Les critères positifs de sélection
Ils évaluent les entreprises selon deux, voire trois, grands axes caractéristiques de la notion de « développement durable » :
- Social : gestion des ressources humaines, relation de l'entreprise avec les autorités locales, les clients, les actionnaires, les pays en voie de développement, programmes de non-discrimination, contribution dans des œuvres sociales, respect des droits de l'homme...
- Environnement : minimalisation des impacts sur l'environnement, gestion du risque, protection des ressources naturelles...
- Bonne gouvernance : pérennité financière, potentiel économique, mondialisation...
L'entreprise sera généralement évaluée, pour chacun des axes, sur trois plans : les stratégies politiques et engagements pris par la direction en la matière ; les politiques et codes de conduite effectivement mis en place ; et, enfin, leurs résultats.
Contrôle et garantie de l'éthique
Responsabilité du promoteur
Le caractère éthique d'un produit financier est de la responsabilité de son promoteur. Celui-ci affecte les fonds qui lui sont confiés en respectant le cahier des charges éthiques qu'il s'est fixé. En règle générale, il s'assurera, à cet effet, les services d'un bureau d'études spécialisé, indépendant ou non.
Responsabilité des bureaux d'études spécialisés
Les bureaux de screening/agences de notation spécialisés dans l'analyse sociétale des entreprises sont les mieux placés pour se porter garant du respect des critères éthiques. Les politiques de contrôle en la matière varient d'un organisme à l'autre. Les plus consciencieux réévalueront l'entreprise sélectionnée de manière approfondie tous les trois ans, tout en la suivant de manière permanente tout au long de l'année. Si un problème vient à se manifester, l'exclusion de l'entreprise de l'univers d'investissement éthique peut être immédiate.
Responsabilité de l'investisseur
Les produits financiers éthiques se présenteront sous des jours très différents selon la nature des critères retenus, la méthodologie, la qualité du travail et l'indépendance du bureau d'études spécialisé. À l'investisseur de s'assurer que la démarche éthique du produit correspond bien à la sienne. L'investisseur ne peut déléguer sa responsabilité d'investisseur en achetant un produit socialement responsable sans se renseigner sur le fondement et les principes de l'éthique du produit. D'autant que l'engouement pour ces produits depuis quelques années incite plus d'un intermédiaire financier à jouer la carte de l'éthi-marketing.

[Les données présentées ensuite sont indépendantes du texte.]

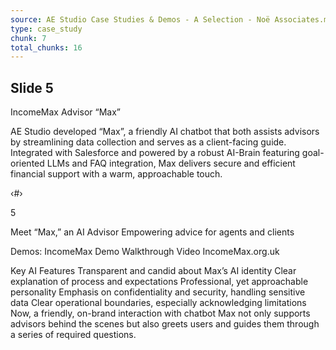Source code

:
 ```yaml
---
source: AE Studio Case Studies & Demos - A Selection - Noë Associates.md
type: case_study
chunk: 7
total_chunks: 16
---
```


## Slide 5

IncomeMax Advisor “Max”

AE Studio developed “Max”, a friendly AI chatbot that both assists advisors by streamlining data collection and serves as a client-facing guide. Integrated with Salesforce and powered by a robust AI-Brain featuring goal-oriented LLMs and FAQ integration, Max delivers secure and efficient financial support with a warm, approachable touch.

‹#›

5

Meet “Max,” an AI Advisor
Empowering advice for agents and clients

Demos: 
IncomeMax Demo Walkthrough Video
IncomeMax.org.uk

Key AI Features
Transparent and candid about Max’s AI identity
Clear explanation of process and expectations
Professional, yet approachable personality
Emphasis on confidentiality and security, handling sensitive data
Clear operational boundaries, especially acknowledging limitations
Now, a friendly, on-brand interaction with chatbot Max not only supports advisors behind the scenes but also greets users and guides them through a series of required questions.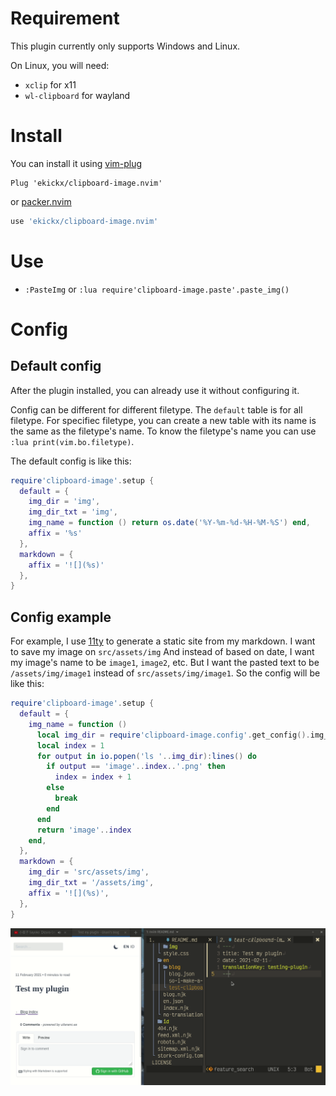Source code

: # Requirement

This plugin currently only supports Windows and Linux.

On Linux, you will need:

- `xclip` for x11
- `wl-clipboard` for wayland

# Install

You can install it using [vim-plug](https://github.com/junegunn/vim-plug)

```vim
Plug 'ekickx/clipboard-image.nvim'
```

or [packer.nvim](https://github.com/wbthomason/packer.nvim)

```lua
use 'ekickx/clipboard-image.nvim'
```

# Use

- `:PasteImg` or `:lua require'clipboard-image.paste'.paste_img()`

# Config

## Default config

After the plugin installed, you can already use it without configuring it.

Config can be different for different filetype. The `default` table is for all filetype. For specifiec filetype, you can create a new table with its name is the same as the filetype's name. To know the filetype's name you can use `:lua print(vim.bo.filetype)`.

The default config is like this:

```lua
require'clipboard-image'.setup {
  default = {
    img_dir = 'img',
    img_dir_txt = 'img',
    img_name = function () return os.date('%Y-%m-%d-%H-%M-%S') end,
    affix = '%s'
  },
  markdown = {
    affix = '![](%s)'
  },
}
```

## Config example

For example, I use [11ty](https://www.11ty.dev/) to generate a static site from my markdown. I want to save my image on `src/assets/img` And instead of based on date, I want my image's name to be `image1`, `image2`, etc. But I want the pasted text to be `/assets/img/image1` instead of `src/assets/img/image1`. So the config will be like this:

```lua
require'clipboard-image'.setup {
  default = {
    img_name = function ()
      local img_dir = require'clipboard-image.config'.get_config().img_dir()
      local index = 1
      for output in io.popen('ls '..img_dir):lines() do
        if output == 'image'..index..'.png' then
          index = index + 1
        else
          break
        end
      end
      return 'image'..index
    end,
  },
  markdown = {
    img_dir = 'src/assets/img',
    img_dir_txt = '/assets/img',
    affix = '![](%s)',
  },
}
```

![](img/Peek_2021-01-20_14-59.gif)
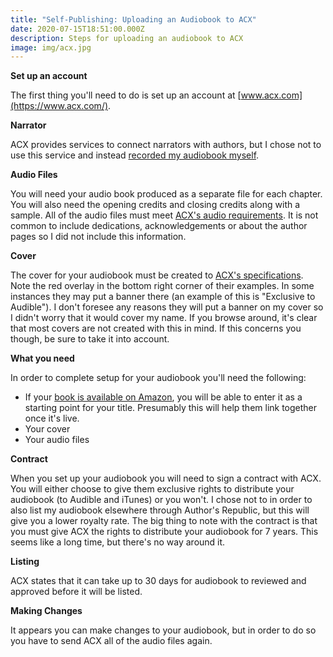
 ```yaml
---
title: "Self-Publishing: Uploading an Audiobook to ACX"
date: 2020-07-15T18:51:00.000Z
description: Steps for uploading an audiobook to ACX
image: img/acx.jpg
---
```

**Set up an account**

The first thing you'll need to do is set up an account at [www.acx.com](https://www.acx.com/).

**Narrator**

ACX provides services to connect narrators with authors, but I chose not to use this service and instead [recorded my audiobook myself](/post/self-publishing-recording-an-audiobook/).

**Audio Files**

You will need your audio book produced as a separate file for each chapter. You will also need the opening credits and closing credits along with a sample. All of the audio files must meet [ACX's audio requirements](https://www.acx.com/help/acx-audio-submission-requirements/201456300). It is not common to include dedications, acknowledgements or about the author pages so I did not include this information.

**Cover**

The cover for your audiobook must be created to [ACX's specifications](https://audible-acx.custhelp.com/app/answers/detail/a_id/6654/kw/cover%20art). Note the red overlay in the bottom right corner of their examples. In some instances they may put a banner there (an example of this is "Exclusive to Audible"). I don't foresee any reasons they will put a banner on my cover so I didn't worry that it would cover my name. If you browse around, it's clear that most covers are not created with this in mind. If this concerns you though, be sure to take it into account.

**What you need**

In order to complete setup for your audiobook you'll need the following:

* If your [book is available on Amazon](/post/self-publishing-setting-up-an-amazon-ebook/), you will be able to enter it as a starting point for your title. Presumably this will help them link together once it's live.
* Your cover
* Your audio files

**Contract**

When you set up your audiobook you will need to sign a contract with ACX. You will either choose to give them exclusive rights to distribute your audiobook (to Audible and iTunes) or you won't. I chose not to in order to also list my audiobook elsewhere through Author's Republic, but this will give you a lower royalty rate. The big thing to note with the contract is that you must give ACX the rights to distribute your audiobook for 7 years. This seems like a long time, but there's no way around it.

**Listing**

ACX states that it can take up to 30 days for audiobook to reviewed and approved before it will be listed.

**Making Changes**

It appears you can make changes to your audiobook, but in order to do so you have to send ACX all of the audio files again.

À l'investisseur d'être vigilant et critique sur la qualité de l'éthique qui lui est proposée.
Responsabilité d'autres acteurs économiques
Les organismes de protection des consommateurs, de promotion de l'investissement socialement responsable, les ONG, etc., ont également un rôle de garant de l'éthique à jouer en interpellant les bureaux de notation, les banques, les entreprises...
Existence de garde-fous
À l'instar des labels bio, l'existence de labels/certifications éthiques issus d'organismes indépendants est un outil utile pour s'assurer de la qualité éthique d'un produit. Il est donc essentiel que des labels construits sur des cahiers de charges et des outils d'évaluation sérieux et complets réussissent à s'imposer davantage.
Notons, à titre exemple, le label européen de référence : le label ETHIBEL, issu du monde associatif.